Interfacial engineering of a ZnO electron transporting layer using self-assembled monolayers for high performance and stable perovskite solar cells

• Published in: Journal of materials chemistry. A, Materials for energy and sustainability Vol. 8; no. 4; pp. 215 - 2113
• Main Authors: Han, Jinyoung, Kwon, Hannah, Kim, Eunah, Kim, Dong-Wook, Son, Hae Jung, Kim, Dong Ha
• Format: Journal Article
• Language: English
• Published: Cambridge Royal Society of Chemistry 28.01.2020
• Subjects: Acids; Ammonium; Bonding strength; Dipole moments; electric potential difference; Electron transfer; Electron transport; Gold; Hydrogen bonding; Monolayers; Open circuit voltage; Perovskites; Photovoltaic cells; Photovoltaics; Self-assembled monolayers; Self-assembly; Solar cells; Stability; veratric acid; Voltage; Wettability; Zinc oxide
• ISSN: 2050-7488; 2050-7496; 2050-7496
• DOI: 10.1039/c9ta12750j

We developed perovskite solar cells (PSCs) with a ZnO electron-transporting layer (ETL) of which the surface was passivated with methoxybenzoic acid self-assembled monolayers (SAMs). The self-assembled monolayer (SAM) simultaneously improved the photovoltaic performance and device stability. First, the methoxybenzoic acid, which is noncovalently bonded to the methylammonium of the perovskite layer, effectively induced dipole moments; in particular, 3,4,5-trimethoxybenzoic acid (TMBA) gave a larger workfunction shift of ZnO ETL compared with 4-methoxybenzoic acid (MBA) and 3,4-dimethoxybenzoic acid (DMBA) owing to its strong dipole moment and hydrogen-bonding between the methoxy group and ammonium.

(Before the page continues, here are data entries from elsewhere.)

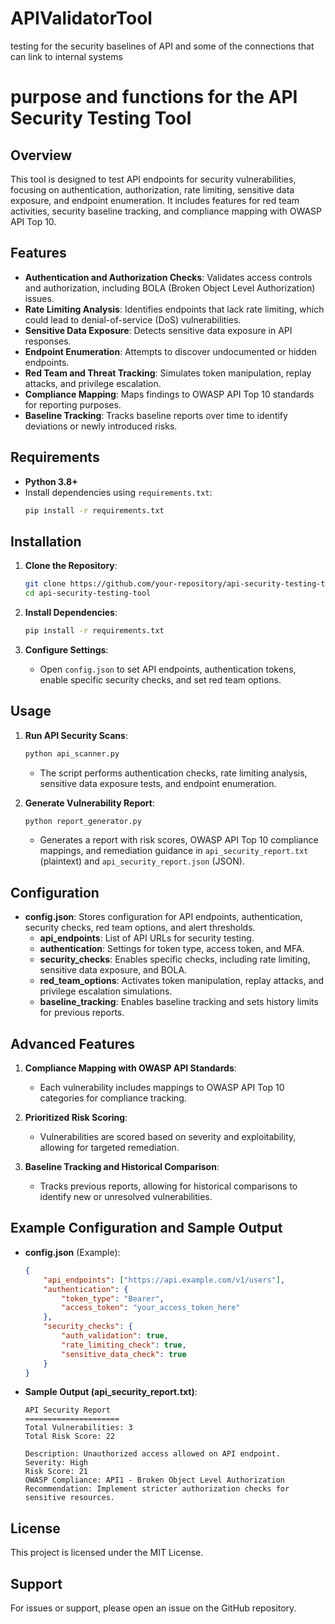 # APIValidatorTool
testing for the security baselines of API and some of the connections that can link to internal systems 




# purpose and functions for the API Security Testing Tool

## Overview
This tool is designed to test API endpoints for security vulnerabilities, focusing on authentication, authorization, rate limiting, sensitive data exposure, and endpoint enumeration. It includes features for red team activities, security baseline tracking, and compliance mapping with OWASP API Top 10.

## Features
- **Authentication and Authorization Checks**: Validates access controls and authorization, including BOLA (Broken Object Level Authorization) issues.
- **Rate Limiting Analysis**: Identifies endpoints that lack rate limiting, which could lead to denial-of-service (DoS) vulnerabilities.
- **Sensitive Data Exposure**: Detects sensitive data exposure in API responses.
- **Endpoint Enumeration**: Attempts to discover undocumented or hidden endpoints.
- **Red Team and Threat Tracking**: Simulates token manipulation, replay attacks, and privilege escalation.
- **Compliance Mapping**: Maps findings to OWASP API Top 10 standards for reporting purposes.
- **Baseline Tracking**: Tracks baseline reports over time to identify deviations or newly introduced risks.

## Requirements
- **Python 3.8+**
- Install dependencies using `requirements.txt`:
    ```bash
    pip install -r requirements.txt
    ```

## Installation
1. **Clone the Repository**:
    ```bash
    git clone https://github.com/your-repository/api-security-testing-tool.git
    cd api-security-testing-tool
    ```

2. **Install Dependencies**:
    ```bash
    pip install -r requirements.txt
    ```

3. **Configure Settings**:
    - Open `config.json` to set API endpoints, authentication tokens, enable specific security checks, and set red team options.

## Usage
1. **Run API Security Scans**:
    ```bash
    python api_scanner.py
    ```
   - The script performs authentication checks, rate limiting analysis, sensitive data exposure tests, and endpoint enumeration.

2. **Generate Vulnerability Report**:
    ```bash
    python report_generator.py
    ```
   - Generates a report with risk scores, OWASP API Top 10 compliance mappings, and remediation guidance in `api_security_report.txt` (plaintext) and `api_security_report.json` (JSON).

## Configuration
- **config.json**: Stores configuration for API endpoints, authentication, security checks, red team options, and alert thresholds.
    - **api_endpoints**: List of API URLs for security testing.
    - **authentication**: Settings for token type, access token, and MFA.
    - **security_checks**: Enables specific checks, including rate limiting, sensitive data exposure, and BOLA.
    - **red_team_options**: Activates token manipulation, replay attacks, and privilege escalation simulations.
    - **baseline_tracking**: Enables baseline tracking and sets history limits for previous reports.

## Advanced Features
1. **Compliance Mapping with OWASP API Standards**:
   - Each vulnerability includes mappings to OWASP API Top 10 categories for compliance tracking.

2. **Prioritized Risk Scoring**:
   - Vulnerabilities are scored based on severity and exploitability, allowing for targeted remediation.

3. **Baseline Tracking and Historical Comparison**:
   - Tracks previous reports, allowing for historical comparisons to identify new or unresolved vulnerabilities.

## Example Configuration and Sample Output
- **config.json** (Example):
    ```json
    {
        "api_endpoints": ["https://api.example.com/v1/users"],
        "authentication": {
            "token_type": "Bearer",
            "access_token": "your_access_token_here"
        },
        "security_checks": {
            "auth_validation": true,
            "rate_limiting_check": true,
            "sensitive_data_check": true
        }
    }
    ```

- **Sample Output (api_security_report.txt)**:
    ```
    API Security Report
    =====================
    Total Vulnerabilities: 3
    Total Risk Score: 22

    Description: Unauthorized access allowed on API endpoint.
    Severity: High
    Risk Score: 21
    OWASP Compliance: API1 - Broken Object Level Authorization
    Recommendation: Implement stricter authorization checks for sensitive resources.
    ```

## License
This project is licensed under the MIT License.

## Support
For issues or support, please open an issue on the GitHub repository.
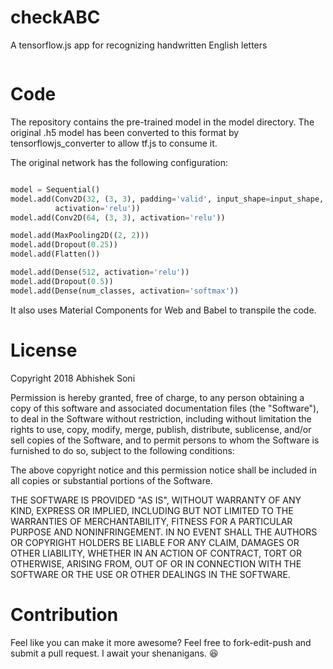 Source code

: # checkABC

A tensorflow.js app for recognizing handwritten English letters

![]()

# Code
The repository contains the pre-trained model in the model directory. The original .h5 model has been converted to this format by tensorflowjs_converter to allow tf.js to consume it.

The original network has the following configuration:

```python

model = Sequential()
model.add(Conv2D(32, (3, 3), padding='valid', input_shape=input_shape,
          activation='relu'))
model.add(Conv2D(64, (3, 3), activation='relu'))

model.add(MaxPooling2D((2, 2)))
model.add(Dropout(0.25))
model.add(Flatten())

model.add(Dense(512, activation='relu'))
model.add(Dropout(0.5))
model.add(Dense(num_classes, activation='softmax'))
```

It also uses Material Components for Web and Babel to transpile the code.

# License

Copyright 2018 Abhishek Soni

Permission is hereby granted, free of charge, to any person obtaining a copy of this software and associated documentation files (the "Software"), to deal in the Software without restriction, including without limitation the rights to use, copy, modify, merge, publish, distribute, sublicense, and/or sell copies of the Software, and to permit persons to whom the Software is furnished to do so, subject to the following conditions:

The above copyright notice and this permission notice shall be included in all copies or substantial portions of the Software.

THE SOFTWARE IS PROVIDED "AS IS", WITHOUT WARRANTY OF ANY KIND, EXPRESS OR IMPLIED, INCLUDING BUT NOT LIMITED TO THE WARRANTIES OF MERCHANTABILITY, FITNESS FOR A PARTICULAR PURPOSE AND NONINFRINGEMENT. IN NO EVENT SHALL THE AUTHORS OR COPYRIGHT HOLDERS BE LIABLE FOR ANY CLAIM, DAMAGES OR OTHER LIABILITY, WHETHER IN AN ACTION OF CONTRACT, TORT OR OTHERWISE, ARISING FROM, OUT OF OR IN CONNECTION WITH THE SOFTWARE OR THE USE OR OTHER DEALINGS IN THE SOFTWARE.

# Contribution
Feel like you can make it more awesome? Feel free to fork-edit-push and submit a pull request. I await your shenanigans. :laughing:
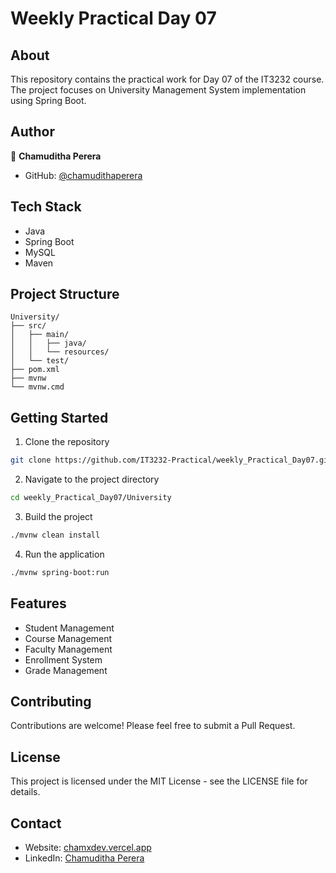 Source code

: # Weekly Practical Day 07

## About
This repository contains the practical work for Day 07 of the IT3232 course. The project focuses on University Management System implementation using Spring Boot.

## Author
👤 **Chamuditha Perera**
- GitHub: [@chamudithaperera](https://github.com/chamudithaperera)

## Tech Stack
- Java
- Spring Boot
- MySQL
- Maven

## Project Structure
```
University/
├── src/
│   ├── main/
│   │   ├── java/
│   │   └── resources/
│   └── test/
├── pom.xml
├── mvnw
└── mvnw.cmd
```

## Getting Started
1. Clone the repository
```bash
git clone https://github.com/IT3232-Practical/weekly_Practical_Day07.git
```

2. Navigate to the project directory
```bash
cd weekly_Practical_Day07/University
```

3. Build the project
```bash
./mvnw clean install
```

4. Run the application
```bash
./mvnw spring-boot:run
```

## Features
- Student Management
- Course Management
- Faculty Management
- Enrollment System
- Grade Management

## Contributing
Contributions are welcome! Please feel free to submit a Pull Request.

## License
This project is licensed under the MIT License - see the LICENSE file for details.

## Contact
- Website: [chamxdev.vercel.app](https://chamxdev.vercel.app/)
- LinkedIn: [Chamuditha Perera](https://linkedin.com/in/chamudithaperera)

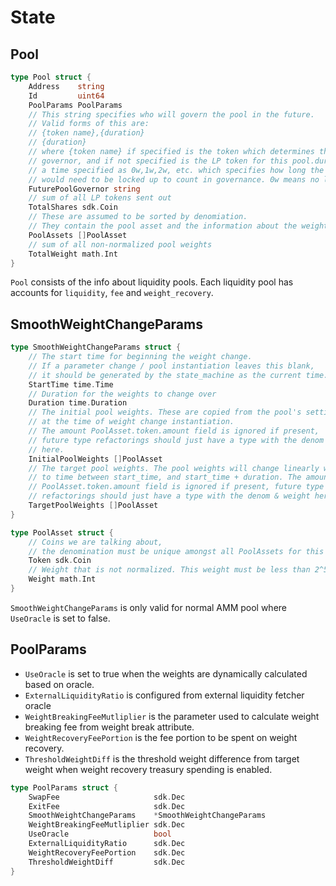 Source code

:<!--
order: 2
-->

# State

## Pool

```go
type Pool struct {
	Address    string
	Id         uint64
	PoolParams PoolParams
	// This string specifies who will govern the pool in the future.
	// Valid forms of this are:
	// {token name},{duration}
	// {duration}
	// where {token name} if specified is the token which determines the
	// governor, and if not specified is the LP token for this pool.duration is
	// a time specified as 0w,1w,2w, etc. which specifies how long the token
	// would need to be locked up to count in governance. 0w means no lockup.
	FuturePoolGovernor string
	// sum of all LP tokens sent out
	TotalShares sdk.Coin
	// These are assumed to be sorted by denomiation.
	// They contain the pool asset and the information about the weight
	PoolAssets []PoolAsset
	// sum of all non-normalized pool weights
	TotalWeight math.Int
}
```

`Pool` consists of the info about liquidity pools.
Each liquidity pool has accounts for `liquidity`, `fee` and `weight_recovery`.

## SmoothWeightChangeParams

```go
type SmoothWeightChangeParams struct {
	// The start time for beginning the weight change.
	// If a parameter change / pool instantiation leaves this blank,
	// it should be generated by the state_machine as the current time.
	StartTime time.Time
	// Duration for the weights to change over
	Duration time.Duration
	// The initial pool weights. These are copied from the pool's settings
	// at the time of weight change instantiation.
	// The amount PoolAsset.token.amount field is ignored if present,
	// future type refactorings should just have a type with the denom & weight
	// here.
	InitialPoolWeights []PoolAsset
	// The target pool weights. The pool weights will change linearly with respect
	// to time between start_time, and start_time + duration. The amount
	// PoolAsset.token.amount field is ignored if present, future type
	// refactorings should just have a type with the denom & weight here.
	TargetPoolWeights []PoolAsset
}

type PoolAsset struct {
	// Coins we are talking about,
	// the denomination must be unique amongst all PoolAssets for this pool.
	Token sdk.Coin
	// Weight that is not normalized. This weight must be less than 2^50
	Weight math.Int
}
```

`SmoothWeightChangeParams` is only valid for normal AMM pool where `UseOracle` is set to false.

## PoolParams

- `UseOracle` is set to true when the weights are dynamically calculated based on oracle.
- `ExternalLiquidityRatio` is configured from external liquidity fetcher oracle
- `WeightBreakingFeeMutliplier` is the parameter used to calculate weight breaking fee from weight break attribute.
- `WeightRecoveryFeePortion` is the fee portion to be spent on weight recovery.
- `ThresholdWeightDiff` is the threshold weight difference from target weight when weight recovery treasury spending is enabled.

```go
type PoolParams struct {
	SwapFee                     sdk.Dec
	ExitFee                     sdk.Dec
	SmoothWeightChangeParams    *SmoothWeightChangeParams
	WeightBreakingFeeMutliplier sdk.Dec
    UseOracle                   bool
    ExternalLiquidityRatio      sdk.Dec
    WeightRecoveryFeePortion    sdk.Dec
    ThresholdWeightDiff         sdk.Dec
}
```

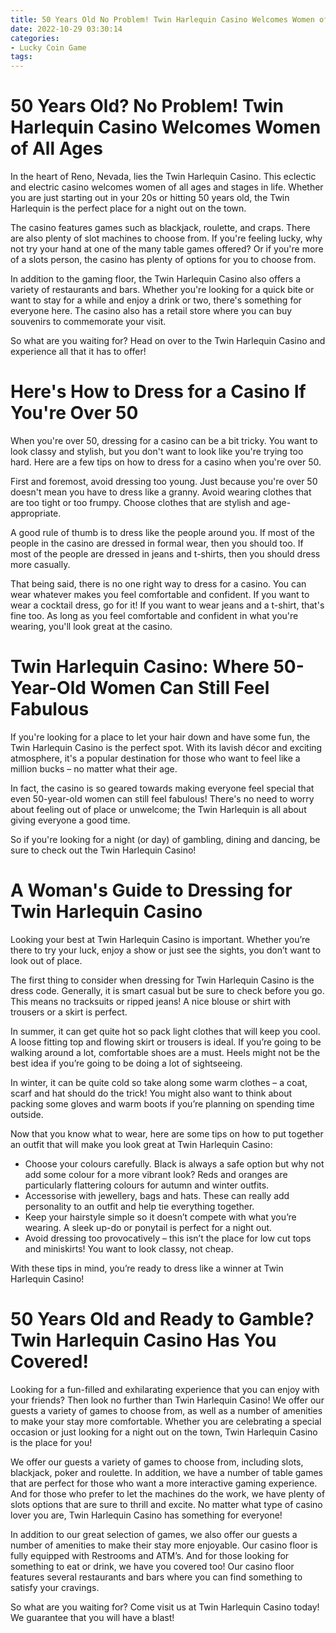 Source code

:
 ```yaml
---
title: 50 Years Old No Problem! Twin Harlequin Casino Welcomes Women of All Ages 
date: 2022-10-29 03:30:14
categories:
- Lucky Coin Game
tags:
---
```



#  50 Years Old? No Problem! Twin Harlequin Casino Welcomes Women of All Ages 

In the heart of Reno, Nevada, lies the Twin Harlequin Casino. This eclectic and electric casino welcomes women of all ages and stages in life. Whether you are just starting out in your 20s or hitting 50 years old, the Twin Harlequin is the perfect place for a night out on the town.

The casino features games such as blackjack, roulette, and craps. There are also plenty of slot machines to choose from. If you're feeling lucky, why not try your hand at one of the many table games offered? Or if you're more of a slots person, the casino has plenty of options for you to choose from.

In addition to the gaming floor, the Twin Harlequin Casino also offers a variety of restaurants and bars. Whether you're looking for a quick bite or want to stay for a while and enjoy a drink or two, there's something for everyone here. The casino also has a retail store where you can buy souvenirs to commemorate your visit.

So what are you waiting for? Head on over to the Twin Harlequin Casino and experience all that it has to offer!

#  Here's How to Dress for a Casino If You're Over 50 

When you're over 50, dressing for a casino can be a bit tricky. You want to look classy and stylish, but you don't want to look like you're trying too hard. Here are a few tips on how to dress for a casino when you're over 50.

First and foremost, avoid dressing too young. Just because you're over 50 doesn't mean you have to dress like a granny. Avoid wearing clothes that are too tight or too frumpy. Choose clothes that are stylish and age-appropriate.

A good rule of thumb is to dress like the people around you. If most of the people in the casino are dressed in formal wear, then you should too. If most of the people are dressed in jeans and t-shirts, then you should dress more casually.

That being said, there is no one right way to dress for a casino. You can wear whatever makes you feel comfortable and confident. If you want to wear a cocktail dress, go for it! If you want to wear jeans and a t-shirt, that's fine too. As long as you feel comfortable and confident in what you're wearing, you'll look great at the casino.

#  Twin Harlequin Casino: Where 50-Year-Old Women Can Still Feel Fabulous 

If you're looking for a place to let your hair down and have some fun, the Twin Harlequin Casino is the perfect spot. With its lavish décor and exciting atmosphere, it's a popular destination for those who want to feel like a million bucks – no matter what their age.

In fact, the casino is so geared towards making everyone feel special that even 50-year-old women can still feel fabulous! There's no need to worry about feeling out of place or unwelcome; the Twin Harlequin is all about giving everyone a good time.

So if you're looking for a night (or day) of gambling, dining and dancing, be sure to check out the Twin Harlequin Casino!

#  A Woman's Guide to Dressing for Twin Harlequin Casino 

Looking your best at Twin Harlequin Casino is important. Whether you’re there to try your luck, enjoy a show or just see the sights, you don’t want to look out of place. 

The first thing to consider when dressing for Twin Harlequin Casino is the dress code. Generally, it is smart casual but be sure to check before you go. This means no tracksuits or ripped jeans! A nice blouse or shirt with trousers or a skirt is perfect. 

In summer, it can get quite hot so pack light clothes that will keep you cool. A loose fitting top and flowing skirt or trousers is ideal. If you’re going to be walking around a lot, comfortable shoes are a must. Heels might not be the best idea if you’re going to be doing a lot of sightseeing. 

In winter, it can be quite cold so take along some warm clothes – a coat, scarf and hat should do the trick! You might also want to think about packing some gloves and warm boots if you’re planning on spending time outside. 

Now that you know what to wear, here are some tips on how to put together an outfit that will make you look great at Twin Harlequin Casino: 

- Choose your colours carefully. Black is always a safe option but why not add some colour for a more vibrant look? Reds and oranges are particularly flattering colours for autumn and winter outfits. 
- Accessorise with jewellery, bags and hats. These can really add personality to an outfit and help tie everything together. 
- Keep your hairstyle simple so it doesn’t compete with what you’re wearing. A sleek up-do or ponytail is perfect for a night out. 
- Avoid dressing too provocatively – this isn’t the place for low cut tops and miniskirts! You want to look classy, not cheap. 

With these tips in mind, you’re ready to dress like a winner at Twin Harlequin Casino!

#  50 Years Old and Ready to Gamble? Twin Harlequin Casino Has You Covered!

Looking for a fun-filled and exhilarating experience that you can enjoy with your friends? Then look no further than Twin Harlequin Casino! We offer our guests a variety of games to choose from, as well as a number of amenities to make your stay more comfortable. Whether you are celebrating a special occasion or just looking for a night out on the town, Twin Harlequin Casino is the place for you!

We offer our guests a variety of games to choose from, including slots, blackjack, poker and roulette. In addition, we have a number of table games that are perfect for those who want a more interactive gaming experience. And for those who prefer to let the machines do the work, we have plenty of slots options that are sure to thrill and excite. No matter what type of casino lover you are, Twin Harlequin Casino has something for everyone!

In addition to our great selection of games, we also offer our guests a number of amenities to make their stay more enjoyable. Our casino floor is fully equipped with Restrooms and ATM’s. And for those looking for something to eat or drink, we have you covered too! Our casino floor features several restaurants and bars where you can find something to satisfy your cravings.

So what are you waiting for? Come visit us at Twin Harlequin Casino today! We guarantee that you will have a blast!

This effectively enhanced the built-in voltage of the perovskite solar cell (PSC) device, which resulted in an improved electron transfer from the active layer to the ETL and a higher open-circuit voltage. Secondly, the SAM layer controlled the wettability of the perovskite precursor solution on the ZnO ETL and significantly improved the crystalline properties of the perovskite layer. Moreover, the ZnO/SAM ETL remarkably increased the PSC device stability under ambient conditions by preventing the proton transfer reaction between the perovskite layer and the ZnO ETL. As a result, the TMBA-SAM based PSC device achieved a significantly enhanced efficiency of 13.75% compared to 1.44% for the bare ZnO with high long-term stability. The SAM layer which formed hydrogen-bonding to the methylammonium of the perovskite induced dipole moments at the interface, resulting in energy band bending and increased built-in voltage, and consequently, improved charge transfer of the PSC.